Next month, the Alaska Historical Society’s annual conference will be held on the central Kenai Peninsula for the first time, drawing members of the historical community from around the state for a weekend of panels, chats and stories.
The conference will run from Oct. 5 to 8, and registration is open to the public. Panels stretch over the four days, with Saturday, Oct. 7 dedicated as Kenai Peninsula Day and featuring topics relevant to the local area and its history. Each panel will also be available via a digital option.
Rachel Mason, a senior cultural anthropologist with the National Park Service, said Wednesday that the annual conference hosts professional historians, members of historical societies and the curious public. She said the event has been held in Homer and Seward before, but the central Kenai Peninsula has never had this spotlight.
This year’s conference is titled “Connections and Disconnections in Alaska History.” Mason said that a focus will be on examining the state’s history through different perspectives. The keynote speaker, Diane Hirschberg, will open the conference with a lecture about the impact of colonization on Alaska’s schools and students — interrogating the “boarding schools” that have seen national attention lately.

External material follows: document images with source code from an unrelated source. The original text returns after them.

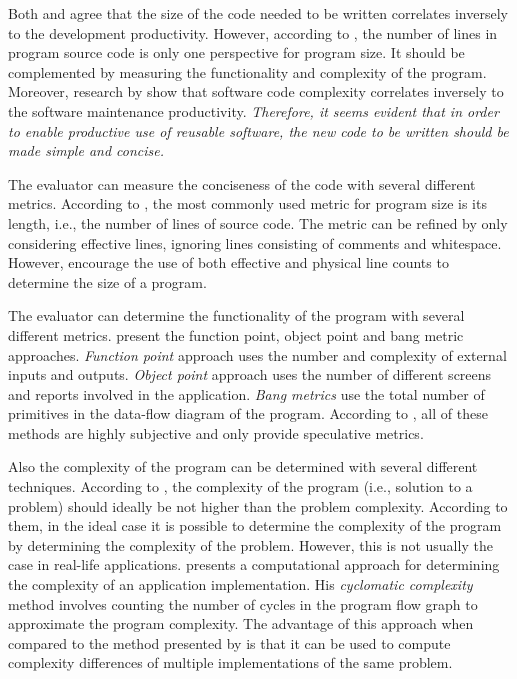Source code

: Both \citet{frakes_software_1996} and \citet{mohagheghi_quality_2007} agree that the size of the code needed to be written correlates inversely to the development productivity. However, according to \citet{fenton_software_1998}, the number of lines in program source code is only one perspective for program size. It should be complemented by measuring the functionality and complexity of the program. Moreover, research by \citet{banker_software_1993,gill_cyclomatic_1991} show that software code complexity correlates inversely to the software maintenance productivity. \emph{Therefore, it seems evident that in order to enable productive use of reusable software, the new code to be written should be made simple and concise.}

The evaluator can measure the conciseness of the code with several different metrics. According to \citet{fenton_software_1998}, the most commonly used metric for program size is its length, i.e., the number of lines of source code. The metric can be refined by only considering effective lines, ignoring lines consisting of comments and whitespace. However, \citet{fenton_software_1998} encourage the use of both effective and physical line counts to determine the size of a program.

The evaluator can determine the functionality of the program with several different metrics. \citet{fenton_software_1998} present the function point, object point and bang metric approaches. \emph{Function point} approach uses the number and complexity of external inputs and outputs. \emph{Object point} approach uses the number of different screens and reports involved in the application. \emph{Bang metrics} use the total number of primitives in the data-flow diagram of the program. According to \citeauthor{fenton_software_1998}, all of these methods are highly subjective and only provide speculative metrics.

Also the complexity of the program can be determined with several different techniques. According to \citet{fenton_software_1998}, the complexity of the program (i.e., solution to a problem) should ideally be not higher than the problem complexity. According to them, in the ideal case it is possible to determine the complexity of the program by determining the complexity of the problem. However, this is not usually the case in real-life applications. \citet{mccabe_complexity_1976} presents a computational approach for determining the complexity of an application implementation. His \emph{cyclomatic complexity} method involves counting the number of cycles in the program flow graph to approximate the program complexity. The advantage of this approach when compared to the method presented by \citet{fenton_software_1998} is that it can be used to compute complexity differences of multiple implementations of the same problem.

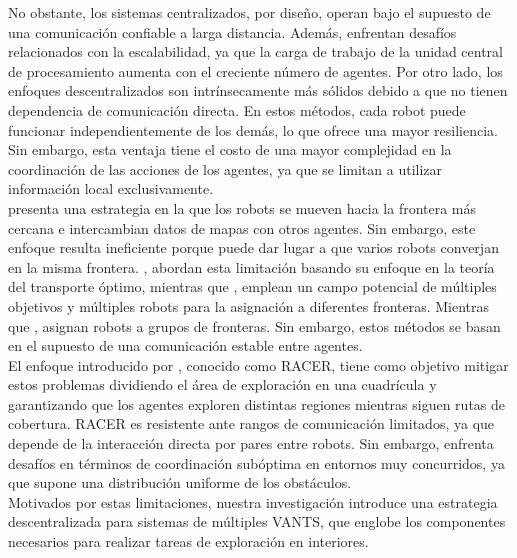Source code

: \documentclass[sigconf]{acmart}
\begin{document}
No obstante, los sistemas centralizados, por diseño, operan bajo el supuesto de una comunicación confiable a larga distancia. Además, enfrentan desafíos relacionados con la escalabilidad, ya que la carga de trabajo de la unidad central de procesamiento aumenta con el creciente número de agentes. Por otro lado, los enfoques descentralizados son intrínsecamente más sólidos debido a que no tienen dependencia de comunicación directa. En estos métodos, cada robot puede funcionar independientemente de los demás, lo que ofrece una mayor resiliencia. Sin embargo, esta ventaja tiene el costo de una mayor complejidad en la coordinación de las acciones de los agentes, ya que se limitan a utilizar información local exclusivamente.\\

\citeauthor{YAMAUCHI1997} \cite{YAMAUCHI1997} presenta una estrategia en la que los robots se mueven hacia la frontera más cercana e intercambian datos de mapas con otros agentes. Sin embargo, este enfoque resulta ineficiente porque puede dar lugar a que varios robots converjan en la misma frontera. \citeauthor{9483227} \cite{9483227}, abordan esta limitación basando su enfoque en la teoría del transporte óptimo, mientras que \citeauthor{9561328} \cite{9561328}, emplean un campo potencial de múltiples objetivos y múltiples robots para la asignación a diferentes fronteras. Mientras que \citeauthor{9561226} \cite{9561226}, asignan robots a grupos de fronteras. Sin embargo, estos métodos se basan en el supuesto de una comunicación estable entre agentes.\\

El enfoque introducido por \citeauthor{RACER2022} \cite{RACER2022}, conocido como RACER, tiene como objetivo mitigar estos problemas dividiendo el área de exploración en una cuadrícula y garantizando que los agentes exploren distintas regiones mientras siguen rutas de cobertura. RACER es resistente ante rangos de comunicación limitados, ya que depende de la interacción directa por pares entre robots. Sin embargo, enfrenta desafíos en términos de coordinación subóptima en entornos muy concurridos, ya que supone una distribución uniforme de los obstáculos.\\

Motivados por estas limitaciones, nuestra investigación introduce una estrategia descentralizada para sistemas de múltiples VANTS, que englobe los componentes necesarios para realizar tareas de exploración en interiores.

\end{document}

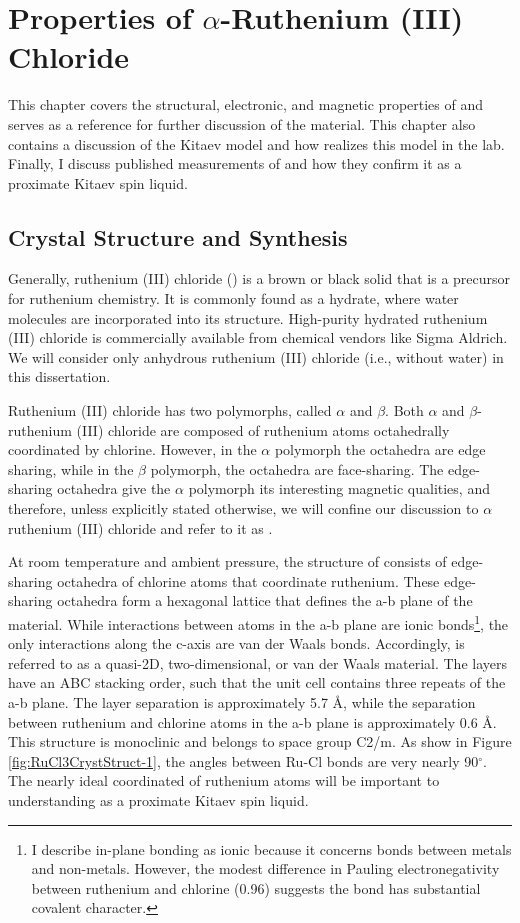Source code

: \chapter{Properties of \texorpdfstring{$\alpha$-Ruthenium (III) Chloride}{alpha-RuCl3}}
This chapter covers the structural, electronic, and magnetic properties of \rucl and serves as a reference for further discussion of the material. This chapter also contains a discussion of the Kitaev model and how \rucl realizes this model in the lab. Finally, I discuss published measurements of \rucl and how they confirm it as a proximate Kitaev spin liquid.

\section{Crystal Structure and Synthesis}

Generally, ruthenium (III) chloride (\ruclnospace) is a brown or black solid that is a precursor for 	ruthenium chemistry. It is commonly found as a hydrate, where water molecules are incorporated into its structure. High-purity hydrated ruthenium (III) chloride is commercially available from chemical vendors like Sigma Aldrich. We will consider only anhydrous ruthenium (III) chloride (i.e., without water) in this dissertation.

Ruthenium (III) chloride has two polymorphs, called $\alpha$ and $\beta$. Both $\alpha$ and $\beta$-ruthenium (III) chloride are composed of ruthenium atoms octahedrally coordinated by chlorine. However, in the $\alpha$ polymorph the octahedra are edge sharing, while in the $\beta$ polymorph, the octahedra are face-sharing. The edge-sharing octahedra give the $\alpha$ polymorph its interesting magnetic qualities, and therefore, unless explicitly stated otherwise, we will confine our discussion to $\alpha$ ruthenium (III) chloride and refer to it as \ruclnospace .

At room temperature and ambient pressure, the structure of \rucl consists of edge-sharing octahedra of chlorine atoms that coordinate ruthenium. These edge-sharing octahedra form a hexagonal lattice that defines the a-b plane of the material. While interactions between atoms in the a-b plane are ionic bonds\footnote{I describe in-plane bonding as ionic because it concerns bonds between metals and non-metals. However, the modest difference in Pauling electronegativity between ruthenium and chlorine (0.96) suggests the bond has substantial covalent character.}, the only interactions along the c-axis are van der Waals bonds. Accordingly, \rucl is referred to as a quasi-2D, two-dimensional, or van der Waals material. The layers have an ABC stacking order, such that the unit cell contains three repeats of the a-b plane. The layer separation is approximately 5.7 \AA, while the separation between ruthenium and chlorine atoms in the a-b plane is approximately 0.6 \AA. This structure is monoclinic and belongs to space group C2/m. As show in Figure \ref{fig:RuCl3CrystStruct-1}, the angles between Ru-Cl bonds are very nearly 90$^{\circ}$. The nearly ideal coordinated of ruthenium atoms will be important to understanding \rucl as a proximate Kitaev spin liquid.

Mason said it’s important to face this history and understand how things that happened left different impacts on different stakeholders.
“We’re in this together,” she said. “We need to look at our history in a realistic and generous way.”

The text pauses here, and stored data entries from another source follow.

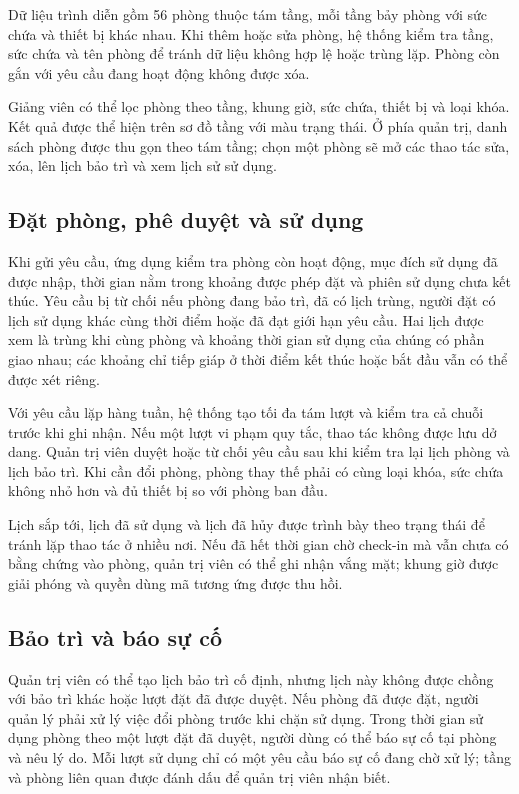 Dữ liệu trình diễn gồm 56 phòng thuộc tám tầng, mỗi tầng bảy phòng với sức chứa và thiết bị khác nhau. Khi thêm hoặc sửa phòng, hệ thống kiểm tra tầng, sức chứa và tên phòng để tránh dữ liệu không hợp lệ hoặc trùng lặp. Phòng còn gắn với yêu cầu đang hoạt động không được xóa.

Giảng viên có thể lọc phòng theo tầng, khung giờ, sức chứa, thiết bị và loại khóa. Kết quả được thể hiện trên sơ đồ tầng với màu trạng thái. Ở phía quản trị, danh sách phòng được thu gọn theo tám tầng; chọn một phòng sẽ mở các thao tác sửa, xóa, lên lịch bảo trì và xem lịch sử sử dụng.

\subsection{Đặt phòng, phê duyệt và sử dụng}

Khi gửi yêu cầu, ứng dụng kiểm tra phòng còn hoạt động, mục đích sử dụng đã được nhập, thời gian nằm trong khoảng được phép đặt và phiên sử dụng chưa kết thúc. Yêu cầu bị từ chối nếu phòng đang bảo trì, đã có lịch trùng, người đặt có lịch sử dụng khác cùng thời điểm hoặc đã đạt giới hạn yêu cầu. Hai lịch được xem là trùng khi cùng phòng và khoảng thời gian sử dụng của chúng có phần giao nhau; các khoảng chỉ tiếp giáp ở thời điểm kết thúc hoặc bắt đầu vẫn có thể được xét riêng.

Với yêu cầu lặp hàng tuần, hệ thống tạo tối đa tám lượt và kiểm tra cả chuỗi trước khi ghi nhận. Nếu một lượt vi phạm quy tắc, thao tác không được lưu dở dang. Quản trị viên duyệt hoặc từ chối yêu cầu sau khi kiểm tra lại lịch phòng và lịch bảo trì. Khi cần đổi phòng, phòng thay thế phải có cùng loại khóa, sức chứa không nhỏ hơn và đủ thiết bị so với phòng ban đầu.

Lịch sắp tới, lịch đã sử dụng và lịch đã hủy được trình bày theo trạng thái để tránh lặp thao tác ở nhiều nơi. Nếu đã hết thời gian chờ check-in mà vẫn chưa có bằng chứng vào phòng, quản trị viên có thể ghi nhận vắng mặt; khung giờ được giải phóng và quyền dùng mã tương ứng được thu hồi.

\subsection{Bảo trì và báo sự cố}

Quản trị viên có thể tạo lịch bảo trì cố định, nhưng lịch này không được chồng với bảo trì khác hoặc lượt đặt đã được duyệt. Nếu phòng đã được đặt, người quản lý phải xử lý việc đổi phòng trước khi chặn sử dụng. Trong thời gian sử dụng phòng theo một lượt đặt đã duyệt, người dùng có thể báo sự cố tại phòng và nêu lý do. Mỗi lượt sử dụng chỉ có một yêu cầu báo sự cố đang chờ xử lý; tầng và phòng liên quan được đánh dấu để quản trị viên nhận biết.

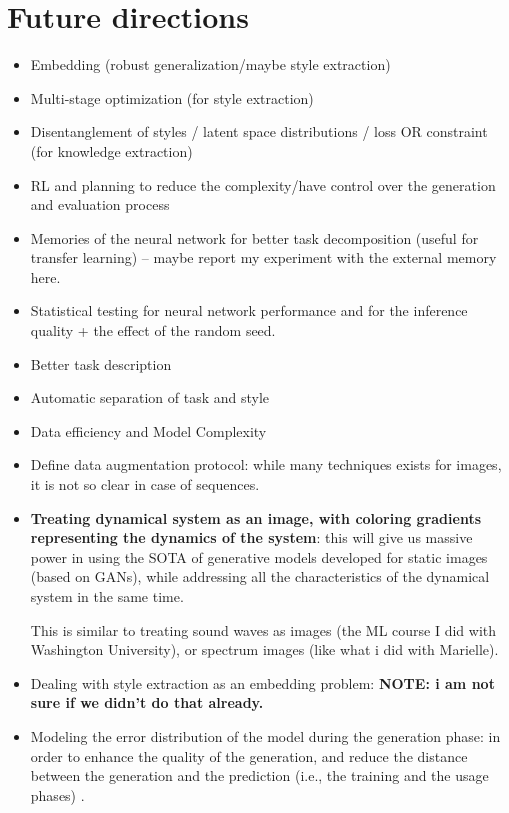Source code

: \section{Future directions}\label{sec:future_direction}
\begin{itemize}[noitemsep]
    \item Embedding (robust generalization/maybe style extraction)
    \item Multi-stage optimization (for style extraction)
    \item Disentanglement of styles / latent space distributions / loss OR constraint (for knowledge extraction)
    \item RL and planning to reduce the complexity/have control over the generation and evaluation process
    \item Memories of the neural network for better task decomposition (useful for transfer learning) -- maybe report my experiment with the external memory here.
    \item Statistical testing for neural network performance and for the inference quality + the effect of the random seed.
    \item Better task description
    \item Automatic separation of task and style
    \item Data efficiency and Model Complexity
    \item Define data augmentation protocol: while many techniques exists for images, it is not so clear in case of sequences.
    \item \textbf{Treating dynamical system as an image, with coloring gradients representing the dynamics of the system}: this will give us massive power in using the SOTA of generative models developed for static images (based on GANs), while addressing all the characteristics of the dynamical system in the same time.

    This is similar to treating sound waves as images (the ML course I did with Washington University), or spectrum images (like what i did with Marielle).

    \item Dealing with style extraction as an embedding problem: \textbf{NOTE: i am not sure if we didn't do that already.}

    \item Modeling the error distribution of the model during the generation phase: in order to enhance the quality of the generation, and reduce the distance between the generation and the prediction (i.e., the training and the usage phases) .


\end{itemize}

Most of the Alaska Historical Society’s conferences are hosted by one smaller historical society in the area where it’s being held. The Kenai Peninsula is unique in that it has several active groups as part of an umbrella Kenai Peninsula Historical Association. Shana Loshbaugh on Thursday described herself as a liaison between the varied historical societies of the Kenai Peninsula. Each will be a part of the conference.
The central peninsula, Loshbaugh said, is a “microcosm of Alaska,” a space with its own rich history and a significant role in the wider history of the state. She said it’s filled with interesting stories that even local folks don’t know.
Loshbaugh said the conference is a chance for the statewide historical community to come together and learn from one another. Even just among the peninsula groups, she said there are different missions and directions. The conference is a chance to catch up on what everyone’s involved and interested in.
The event isn’t just for members of the local historical societies or even the Alaska Historical Society, Mason said. It’s open to curious members of the public, with as many as three panels running at any one time during the weekend.
Kenai Peninsula Day features, according to a draft schedule available on the event website, conversations about transportation, energy, salmon, Indigenous cultures, ecology and the history of place names with roots in Russian and Dena’ina.
Loshbaugh said hearing about the experiences of real people, especially from other cultures, can help to build a more complex — “three-dimensional” — understanding of ideas and history.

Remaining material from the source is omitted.